Me quedé quieto, el agua golpeando mi espalda, pensando: “¿Cuánto tiempo voy a poder soportar esto?”. La tensión hervía en mi interior; la paz que tenía antes de su llegada ya no volvería. Sentí una mezcla de deseo y frustración, como si cada gota que caía sobre mí fuera un recordatorio de lo que estaba prohibido.

Después de la ducha, me sentí renovado. Al entrar en la cabaña, algo había cambiado: ya no era un refugio rudo de guardabosques, sino una vivienda marcada por la mano de una mujer. Lisa se había esmerado, y ni una queja apareció en todo el día. Podría haberse quedado descansando, o peor, haber montado un escándalo. Pero trabajó conmigo, en silencio, con paciencia. Eso la distinguía de tantas otras.

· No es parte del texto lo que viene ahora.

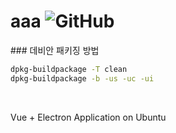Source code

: <h1 id="badge">     aaa <img alt="GitHub" src="https://img.shields.io/github/license/gon1942/mngrgit?style=flat-square"></h1>
### 데비안 패키징 방법


```bash 
dpkg-buildpackage -T clean
dpkg-buildpackage -b -us -uc -ui 
```
<br>


Vue + Electron Application on Ubuntu 

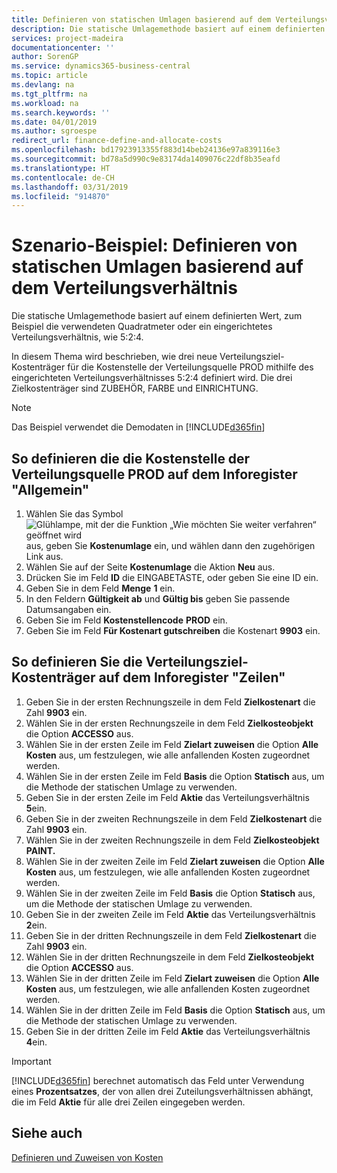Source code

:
 ```yaml
---
title: Definieren von statischen Umlagen basierend auf dem Verteilungsverhältnis | Microsoft Docs
description: Die statische Umlagemethode basiert auf einem definierten Wert, zum Beispiel die verwendeten Quadratmeter oder ein eingerichtetes Verteilungsverhältnis, wie 5:2:4.
services: project-madeira
documentationcenter: ''
author: SorenGP
ms.service: dynamics365-business-central
ms.topic: article
ms.devlang: na
ms.tgt_pltfrm: na
ms.workload: na
ms.search.keywords: ''
ms.date: 04/01/2019
ms.author: sgroespe
redirect_url: finance-define-and-allocate-costs
ms.openlocfilehash: bd17923913355f883d14beb24136e97a839116e3
ms.sourcegitcommit: bd78a5d990c9e83174da1409076c22df8b35eafd
ms.translationtype: HT
ms.contentlocale: de-CH
ms.lasthandoff: 03/31/2019
ms.locfileid: "914870"
---
```

# <a name="scenario-example-defining-static-allocations-based-on-allocation-ratio"></a>Szenario-Beispiel: Definieren von statischen Umlagen basierend auf dem Verteilungsverhältnis
Die statische Umlagemethode basiert auf einem definierten Wert, zum Beispiel die verwendeten Quadratmeter oder ein eingerichtetes Verteilungsverhältnis, wie 5:2:4.  

In diesem Thema wird beschrieben, wie drei neue Verteilungsziel-Kostenträger für die Kostenstelle der Verteilungsquelle PROD mithilfe des eingerichteten Verteilungsverhältnisses 5:2:4 definiert wird. Die drei Zielkostenträger sind ZUBEHÖR, FARBE und EINRICHTUNG.  

> [!NOTE]  
>  Das Beispiel verwendet die Demodaten in [!INCLUDE[d365fin](includes/d365fin_md.md)]  

## <a name="to-define-the-allocation-source-prod-cost-center-on-the-general-fasttab"></a>So definieren die die Kostenstelle der Verteilungsquelle PROD auf dem Inforegister "Allgemein"  

1.  Wählen Sie das Symbol ![Glühlampe, mit der die Funktion „Wie möchten Sie weiter verfahren“ geöffnet wird](media/ui-search/search_small.png "Wie möchten Sie weiter verfahren?") aus, geben Sie **Kostenumlage** ein, und wählen dann den zugehörigen Link aus.  
2.  Wählen Sie auf der Seite **Kostenumlage** die Aktion **Neu** aus.  
3.  Drücken Sie im Feld **ID** die EINGABETASTE, oder geben Sie eine ID ein.  
4.  Geben Sie in dem Feld **Menge** **1** ein.  
5.  In den Feldern **Gültigkeit ab** und **Gültig bis** geben Sie passende Datumsangaben ein.  
6.  Geben Sie im Feld **Kostenstellencode** **PROD** ein.  
7.  Geben Sie im Feld **Für Kostenart gutschreiben** die Kostenart **9903** ein.  

## <a name="to-define-the-allocation-target-cost-objects-on-the-lines-fasttab"></a>So definieren Sie die Verteilungsziel-Kostenträger auf dem Inforegister "Zeilen"  

1.  Geben Sie in der ersten Rechnungszeile in dem Feld **Zielkostenart** die Zahl **9903** ein.  
2.  Wählen Sie in der ersten Rechnungszeile in dem Feld **Zielkosteobjekt** die Option **ACCESSO** aus.  
3.  Wählen Sie in der ersten Zeile im Feld **Zielart zuweisen** die Option **Alle Kosten** aus, um festzulegen, wie alle anfallenden Kosten zugeordnet werden.  
4.  Wählen Sie in der ersten Zeile im Feld **Basis** die Option **Statisch** aus, um die Methode der statischen Umlage zu verwenden.  
5.  Geben Sie in der ersten Zeile im Feld **Aktie** das Verteilungsverhältnis **5**ein.  
6.  Geben Sie in der zweiten Rechnungszeile in dem Feld **Zielkostenart** die Zahl **9903** ein.  
7.  Wählen Sie in der zweiten Rechnungszeile in dem Feld **Zielkosteobjekt** **PAINT.**  
8.  Wählen Sie in der zweiten Zeile im Feld **Zielart zuweisen** die Option **Alle Kosten** aus, um festzulegen, wie alle anfallenden Kosten zugeordnet werden.  
9. Wählen Sie in der zweiten Zeile im Feld **Basis** die Option **Statisch** aus, um die Methode der statischen Umlage zu verwenden.  
10. Geben Sie in der zweiten Zeile im Feld **Aktie** das Verteilungsverhältnis **2**ein.  
11. Geben Sie in der dritten Rechnungszeile in dem Feld **Zielkostenart** die Zahl **9903** ein.  
12. Wählen Sie in der dritten Rechnungszeile in dem Feld **Zielkosteobjekt** die Option **ACCESSO** aus.  
13. Wählen Sie in der dritten Zeile im Feld **Zielart zuweisen** die Option **Alle Kosten** aus, um festzulegen, wie alle anfallenden Kosten zugeordnet werden.  
14. Wählen Sie in der dritten Zeile im Feld **Basis** die Option **Statisch** aus, um die Methode der statischen Umlage zu verwenden.  
15. Geben Sie in der dritten Zeile im Feld **Aktie** das Verteilungsverhältnis **4**ein.  

> [!IMPORTANT]  
>  [!INCLUDE[d365fin](includes/d365fin_md.md)] berechnet automatisch das Feld  unter Verwendung eines **Prozentsatzes**, der von allen drei Zuteilungsverhältnissen abhängt, die im Feld **Aktie** für alle drei Zeilen eingegeben werden.  

## <a name="see-also"></a>Siehe auch  
[Definieren und Zuweisen von Kosten](finance-define-and-allocate-costs.md)   
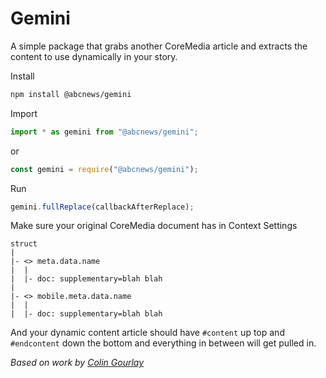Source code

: # Gemini

A simple package that grabs another CoreMedia article and extracts the content to use dynamically in your story.

Install

```bash
npm install @abcnews/gemini
```

Import

```javascript
import * as gemini from "@abcnews/gemini";
```

or

```javascript
const gemini = require("@abcnews/gemini");
```

Run

```javascript
gemini.fullReplace(callbackAfterReplace);
```

Make sure your original CoreMedia document has in Context Settings

```
struct
|
|- <> meta.data.name
|  |
|  |- doc: supplementary=blah blah
|
|- <> mobile.meta.data.name
|  |
|  |- doc: supplementary=blah blah
```

And your dynamic content article should have `#content` up top and `#endcontent` down the bottom and everything in between will get pulled in.

_Based on work by [Colin Gourlay](https://github.com/colingourlay)_
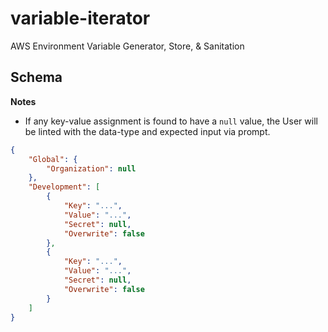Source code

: # variable-iterator #

AWS Environment Variable Generator, Store, &amp; Sanitation 

## Schema ##

**Notes**

- If any key-value assignment is found to have a `null` value, the User will be linted with the data-type and expected input via prompt.

```json
{
    "Global": {
        "Organization": null
    },
    "Development": [
        {
            "Key": "...",
            "Value": "...",
            "Secret": null,
            "Overwrite": false
        },
        {
            "Key": "...",
            "Value": "...",
            "Secret": null,
            "Overwrite": false
        }
    ]
}
```
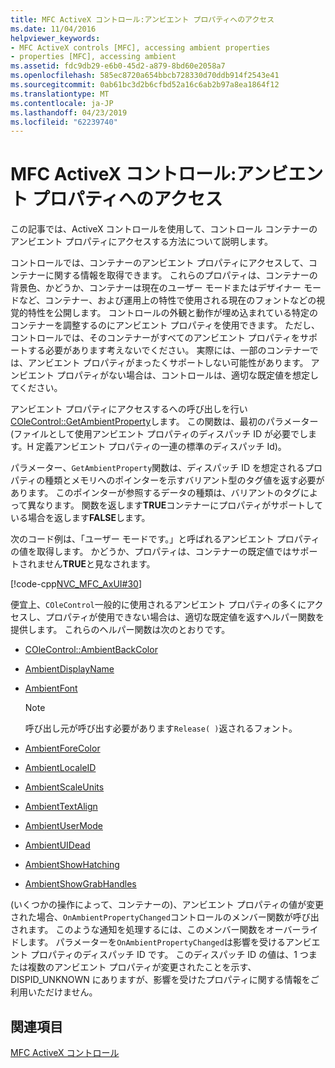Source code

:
 ```yaml
---
title: MFC ActiveX コントロール:アンビエント プロパティへのアクセス
ms.date: 11/04/2016
helpviewer_keywords:
- MFC ActiveX controls [MFC], accessing ambient properties
- properties [MFC], accessing ambient
ms.assetid: fdc9db29-e6b0-45d2-a879-8bd60e2058a7
ms.openlocfilehash: 585ec8720a654bbcb728330d70ddb914f2543e41
ms.sourcegitcommit: 0ab61bc3d2b6cfbd52a16c6ab2b97a8ea1864f12
ms.translationtype: MT
ms.contentlocale: ja-JP
ms.lasthandoff: 04/23/2019
ms.locfileid: "62239740"
---
```

# <a name="mfc-activex-controls-accessing-ambient-properties"></a>MFC ActiveX コントロール:アンビエント プロパティへのアクセス

この記事では、ActiveX コントロールを使用して、コントロール コンテナーのアンビエント プロパティにアクセスする方法について説明します。

コントロールでは、コンテナーのアンビエント プロパティにアクセスして、コンテナーに関する情報を取得できます。 これらのプロパティは、コンテナーの背景色、かどうか、コンテナーは現在のユーザー モードまたはデザイナー モードなど、コンテナー、および運用上の特性で使用される現在のフォントなどの視覚的特性を公開します。 コントロールの外観と動作が埋め込まれている特定のコンテナーを調整するのにアンビエント プロパティを使用できます。 ただし、コントロールでは、そのコンテナーがすべてのアンビエント プロパティをサポートする必要があります考えないでください。 実際には、一部のコンテナーでは、アンビエント プロパティがまったくサポートしない可能性があります。 アンビエント プロパティがない場合は、コントロールは、適切な既定値を想定してください。

アンビエント プロパティにアクセスするへの呼び出しを行い[COleControl::GetAmbientProperty](../mfc/reference/colecontrol-class.md#getambientproperty)します。 この関数は、最初のパラメーター (ファイルとして使用アンビエント プロパティのディスパッチ ID が必要でします。H 定義アンビエント プロパティの一連の標準のディスパッチ Id)。

パラメーター、`GetAmbientProperty`関数は、ディスパッチ ID を想定されるプロパティの種類とメモリへのポインターを示すバリアント型のタグ値を返す必要があります。 このポインターが参照するデータの種類は、バリアントのタグによって異なります。 関数を返します**TRUE**コンテナーにプロパティがサポートしている場合を返します**FALSE**します。

次のコード例は、「ユーザー モードです。」と呼ばれるアンビエント プロパティの値を取得します。 かどうか、プロパティは、コンテナーの既定値ではサポートされません**TRUE**と見なされます。

[!code-cpp[NVC_MFC_AxUI#30](../mfc/codesnippet/cpp/mfc-activex-controls-accessing-ambient-properties_1.cpp)]

便宜上、`COleControl`一般的に使用されるアンビエント プロパティの多くにアクセスし、プロパティが使用できない場合は、適切な既定値を返すヘルパー関数を提供します。 これらのヘルパー関数は次のとおりです。

- [COleControl::AmbientBackColor](../mfc/reference/colecontrol-class.md#ambientbackcolor)

- [AmbientDisplayName](../mfc/reference/colecontrol-class.md#ambientdisplayname)

- [AmbientFont](../mfc/reference/colecontrol-class.md#ambientfont)

    > [!NOTE]
    >  呼び出し元が呼び出す必要があります`Release( )`返されるフォント。

- [AmbientForeColor](../mfc/reference/colecontrol-class.md#ambientforecolor)

- [AmbientLocaleID](../mfc/reference/colecontrol-class.md#ambientlocaleid)

- [AmbientScaleUnits](../mfc/reference/colecontrol-class.md#ambientscaleunits)

- [AmbientTextAlign](../mfc/reference/colecontrol-class.md#ambienttextalign)

- [AmbientUserMode](../mfc/reference/colecontrol-class.md#ambientusermode)

- [AmbientUIDead](../mfc/reference/colecontrol-class.md#ambientuidead)

- [AmbientShowHatching](../mfc/reference/colecontrol-class.md#ambientshowhatching)

- [AmbientShowGrabHandles](../mfc/reference/colecontrol-class.md#ambientshowgrabhandles)

(いくつかの操作によって、コンテナーの)、アンビエント プロパティの値が変更された場合、`OnAmbientPropertyChanged`コントロールのメンバー関数が呼び出されます。 このような通知を処理するには、このメンバー関数をオーバーライドします。 パラメーターを`OnAmbientPropertyChanged`は影響を受けるアンビエント プロパティのディスパッチ ID です。 このディスパッチ ID の値は、1 つまたは複数のアンビエント プロパティが変更されたことを示す、DISPID_UNKNOWN にありますが、影響を受けたプロパティに関する情報をご利用いただけません。

## <a name="see-also"></a>関連項目

[MFC ActiveX コントロール](../mfc/mfc-activex-controls.md)
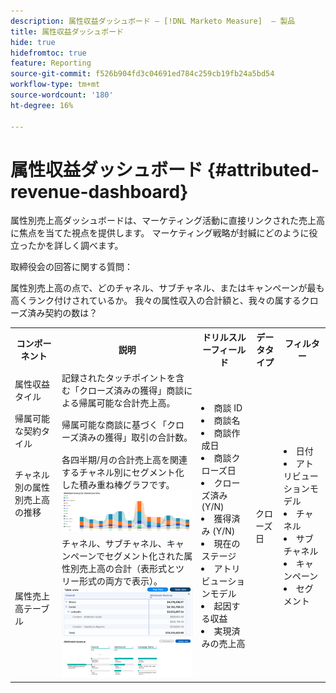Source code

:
 ```yaml
---
description: 属性収益ダッシュボード — [!DNL Marketo Measure]  — 製品
title: 属性収益ダッシュボード
hide: true
hidefromtoc: true
feature: Reporting
source-git-commit: f526b904fd3c04691ed784c259cb19fb24a5bd54
workflow-type: tm+mt
source-wordcount: '180'
ht-degree: 16%

---
```


# 属性収益ダッシュボード {#attributed-revenue-dashboard}

属性別売上高ダッシュボードは、マーケティング活動に直接リンクされた売上高に焦点を当てた視点を提供します。 マーケティング戦略が封緘にどのように役立ったかを詳しく調べます。

取締役会の回答に関する質問：

属性別売上高の点で、どのチャネル、サブチャネル、またはキャンペーンが最も高くランク付けされているか。
我々の属性収入の合計額と、我々の属するクローズ済み契約の数は？

<table style="table-layout:auto"> 
<tbody>
  <tr> 
   <th>コンポーネント</th> 
   <th>説明</th>
   <th>ドリルスルーフィールド</th>
   <th>データタイプ</th>
   <th>フィルター</th>
  </tr>
  <tr>
    <td>属性収益タイル</td>
    <td>記録されたタッチポイントを含む「クローズ済みの獲得」商談による帰属可能な合計売上高。</td>
    <td rowspan="6"><li>商談 ID</li>
<li>商談名</li>
<li>商談作成日</li>
<li>商談クローズ日</li>
<li>クローズ済み (Y/N)</li>
<li>獲得済み (Y/N)</li>
<li>現在のステージ</li>
<li>アトリビューションモデル</li>
<li>起因する収益</li>
<li>実現済みの売上高</li></td>
    <td rowspan="6">クローズ日</td>
    <td rowspan="6"><li>日付</li>
<li>アトリビューションモデル</li>
<li>チャネル</li>
<li>サブチャネル</li>
<li>キャンペーン</li>
<li>セグメント</li></td>
  </tr>
  <tr>
    <td>帰属可能な契約タイル</td>
    <td>帰属可能な商談に基づく「クローズ済みの獲得」取引の合計数。</td>
  </tr>
  <tr>
    <td>チャネル別の属性別売上高の推移</td>
    <td>各四半期/月の合計売上高を関連するチャネル別にセグメント化した積み重ね棒グラフです。
    <br/><img src="assets/attributed-revenue-dashboard-1.png" width="600"></td>
  </tr>
  <tr>
    <td>属性売上高テーブル</td>
    <td>チャネル、サブチャネル、キャンペーンでセグメント化された属性別売上高の合計（表形式とツリー形式の両方で表示）。
    <br/><img src="assets/attributed-revenue-dashboard-2.png" width="600">
    <br/><img src="assets/attributed-revenue-dashboard-3.png" width="600"></td>
  </tr>
  </tr>
</tbody>
</table>
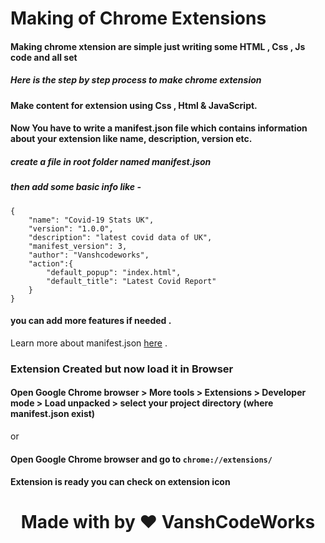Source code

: # Making of Chrome Extensions

#### Making chrome xtension are simple just writing some HTML , Css , Js code and all set 
##### Here is the step by step process to make chrome extension

#### Make content for extension using Css , Html & JavaScript.
#### Now You have to write  a manifest.json file which contains information about your extension like name, description, version etc.

##### create a file in root folder named manifest.json
##### then add some basic info like - 
```
{
    "name": "Covid-19 Stats UK",
    "version": "1.0.0",
    "description": "latest covid data of UK",
    "manifest_version": 3,
    "author": "Vanshcodeworks",
    "action":{
        "default_popup": "index.html",
        "default_title": "Latest Covid Report"
    }
}

```
#### you can add more  features if needed .
Learn more about manifest.json [here](https://developer.mozilla.org/en-US/docs/Mozilla/Add-ons/WebExtensions/manifest.json) .

### Extension Created but now load it in Browser
#### Open Google Chrome browser > More tools > Extensions > Developer mode > Load unpacked > select your project directory (where manifest.json exist)
or    
#### Open Google Chrome browser and go to `chrome://extensions/`

#### Extension is ready you can check on extension icon


<h1 align="center">Made with by ❤️ VanshCodeWorks</h1>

Recordé a mi ex, rompiendo platos caros y gritando hasta enloquecer, cuando le pedí poner los platos en lavavajillas y limpiar la mesa después de la cena, que preparé. Esa misma noche la eché de mi casa. Poco después encontré a otra, pero se marchó diciendo que no le dedicaba tiempo. Yo no estaba dispuesto a gastar mi energía en reproches ni escenas de celos, aunque admito que en la cama ella era perfecta.

La pregunta apareció sola: ¿cómo sería Lisa en la cama? Por su mirada, juraría que ardiente y apasionada. Maldición, ¿otra vez pensando en eso? Aunque… ¿por qué no? Somos adultos, y si algún día ella lo quisiera, no habría nada de malo en ese juego. Además, algo me decía que no era el único con esos pensamientos; había destellos en sus ojos que la traicionaban, aunque intentara ocultarlos.

—Siéntate, vamos a cenar —me interrumpió, con un rubor en las mejillas—. Hice una tortilla francesa con beicon, pero no hay pan.
—No hay pan, pero tengo galletas saladas —respondí, sacando un paquete del armario.
—Mañana es Nochebuena —dijo mientras servía la comida—, y aunque tenga que celebrarla aquí, quiero algo más festivo.
—¿Y sabes cocinar? —pregunté con burla. Por lo que veo con los huevos, no demasiado.
—Es la primera vez que uso esta cocina —replicó tranquila—. No soy chef Michelin, pero sé preparar platos típicos. Mejor que la papilla quemada.

Sonreí. Nunca conseguí que las gachas me quedaran bien.
—Está bien, haz lo que quieras —dije encogiéndome de hombros—. Para mí la Navidad no significaba mucho.
—Entonces enséñame dónde guardas los alimentos —propuso.
—Vamos —dije, levantándome de la mesa.

Levanté la tapa del pasillo y apunté la linterna al subterráneo. Sentí con el pie el primer escalón y bajé.
—Con cuidado —le advertí, extendiéndole la luz.